I mostly started playing StoneBlock 4 because it was a 1.21 pack that was relatively complete. While I thought the pack might be too directionless for me, its progression was pleasantly unexpected. The new methods of resource acquisition aren't too tedious (at least compared to the dreaded sieving) and somehow the pack manages to include exploration, a feat which saw me bored of digging tunnels and yet still enjoying every quick jaunt to a dungeon or hidden grotto. By far the most competent aspect of StoneBlock 4's progression is the way it branches, converges, and branches again in order to give the player multiple options but not force them to go too far down one path. One of the pack's various gimmicks is the World Engine, a stationary machine which is used for various crafts and which the player slowly upgrades as they progress. A World Engine upgrade or important craft acts more as a checklist of obtainable items which come from different mods; this allowed me to pick and choose the order in which I wanted to pursue the subcomponents of the next goal. This might not sound like much (and I can see someone who prefers linearity getting overwhelmed), but it's what kept me playing instead of being faced with the mandatory next task and just closing the game instead.
Speaking of overwhelm, though, this pack suffers from the same issue that plagues most large kitchen-sink packs: repeated content.

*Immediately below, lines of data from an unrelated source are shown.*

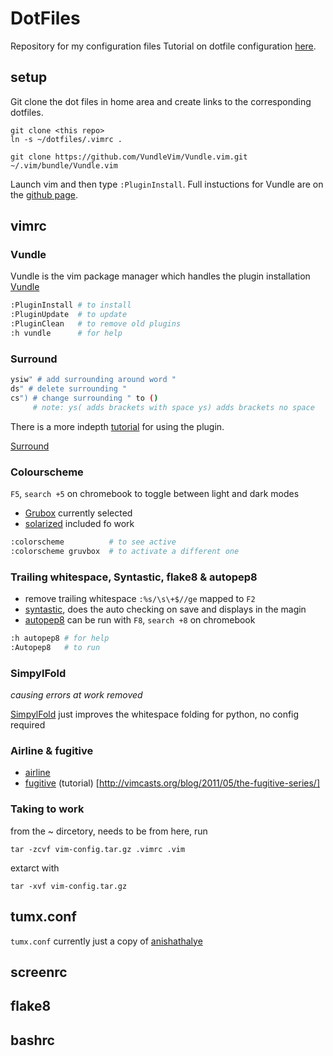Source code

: # DotFiles
Repository for my configuration files
Tutorial on dotfile configuration [here](https://missing.csail.mit.edu/2020/command-line/).

## setup
Git clone the dot files in home area and create links to the corresponding dotfiles.
```
git clone <this repo>
ln -s ~/dotfiles/.vimrc .

git clone https://github.com/VundleVim/Vundle.vim.git ~/.vim/bundle/Vundle.vim
```

Launch vim and then type `:PluginInstall`. Full instuctions for Vundle are on the [github page](https://github.com/VundleVim/Vundle.vim#quick-start).

## vimrc
### Vundle
Vundle is the vim package manager which handles the plugin installation
[Vundle](https://github.com/VundleVim/Vundle.vim)
```bash
:PluginInstall # to install
:PluginUpdate  # to update
:PluginClean   # to remove old plugins
:h vundle      # for help
```

### Surround

```bash
ysiw" # add surrounding around word "
ds" # delete surrounding "
cs") # change surrounding " to ()
     # note: ys( adds brackets with space ys) adds brackets no space
```

There is a more indepth [tutorial](http://www.futurile.net/2016/03/19/vim-surround-plugin-tutorial/) for using the plugin.

[Surround](https://github.com/tpope/vim-surround)

### Colourscheme
`F5`, `search +5` on chromebook to toggle between light and dark modes
* [Grubox](https://github.com/morhetz/gruvbox) currently selected
* [solarized](https://github.com/altercation/vim-colors-solarized) included fo work
```bash
:colorscheme          # to see active
:colorscheme gruvbox  # to activate a different one
```

### Trailing whitespace, Syntastic, flake8 & autopep8
* remove trailing whitespace `:%s/\s\+$//ge` mapped to `F2`
* [syntastic](https://github.com/vim-syntastic/syntastic), does the auto checking on save and displays in the magin
* [autopep8](https://github.com/tell-k/vim-autopep8) can be run with `F8`, `search +8` on chromebook
```bash
:h autopep8 # for help
:Autopep8   # to run
```

### SimpylFold
*causing errors at work removed*

[SimpylFold](https://github.com/tmhedberg/SimpylFold) just improves the whitespace folding for python, no config required

### Airline & fugitive
* [airline](https://github.com/vim-airline/vim-airline)
* [fugitive](https://github.com/tpope/vim-fugitive) (tutorial) [http://vimcasts.org/blog/2011/05/the-fugitive-series/]

### Taking to work
from the ~ dircetory, needs to be from here, run 

`tar -zcvf vim-config.tar.gz .vimrc .vim`

extarct with

`tar -xvf vim-config.tar.gz`

## tumx.conf

`tumx.conf` currently just a copy of [anishathalye](https://github.com/anishathalye/dotfiles/blob/master/tmux.conf)

## screenrc

## flake8

## bashrc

Several mods are included that I barely, if ever, touched during my playthrough. Integration is minimal and often focused on the central progression; recipes which are not pursuant to a World Engine upgrade, for example, are usually untouched. For some reason AE2 and Refined Storage are both included, when I can't imagine a situation where I would use both. I pursued Malum, Ars Nouveau, and Occultism only because one item would be required for something else I was trying to do. I didn't even think about Hostile Neural Networks because Apotheosis spawners are exponentially more powerful. Mekanism and Oritech were my main technology(-themed) mods; Immersive Engineering seems like a formality. I'm not sure I ever actually used Create. Productive Metalworks is riddled with bugs and a very frustrating requirement; XyCraft is incomplete. The mod selection is somehow nearly the same as OceanBlock 2 despite the different locale, and this is where the earlier critique of similar packs with different aesthetics comes rushing back in full force. The parts of StoneBlock 4 I enjoyed most were those unique to the pack itself: the World Engine, the custom dungeons with compasses which lead you to them, the bespoke resource generation. There were some sticking points in the regular gameplay loop (I found the "events" so obnoxious I had them all turned off before I even had a proper base set up), but the quests felt mostly balanced with one another in terms of how much they asked the player to accomplish.
I would recommend StoneBlock 4 to someone looking for casual yet consistent modded experience on a newer Minecraft version. It's a fine pack for someone who enjoys automation, light exploration, and open-ended progression which doesn't expect the player to use every available mod.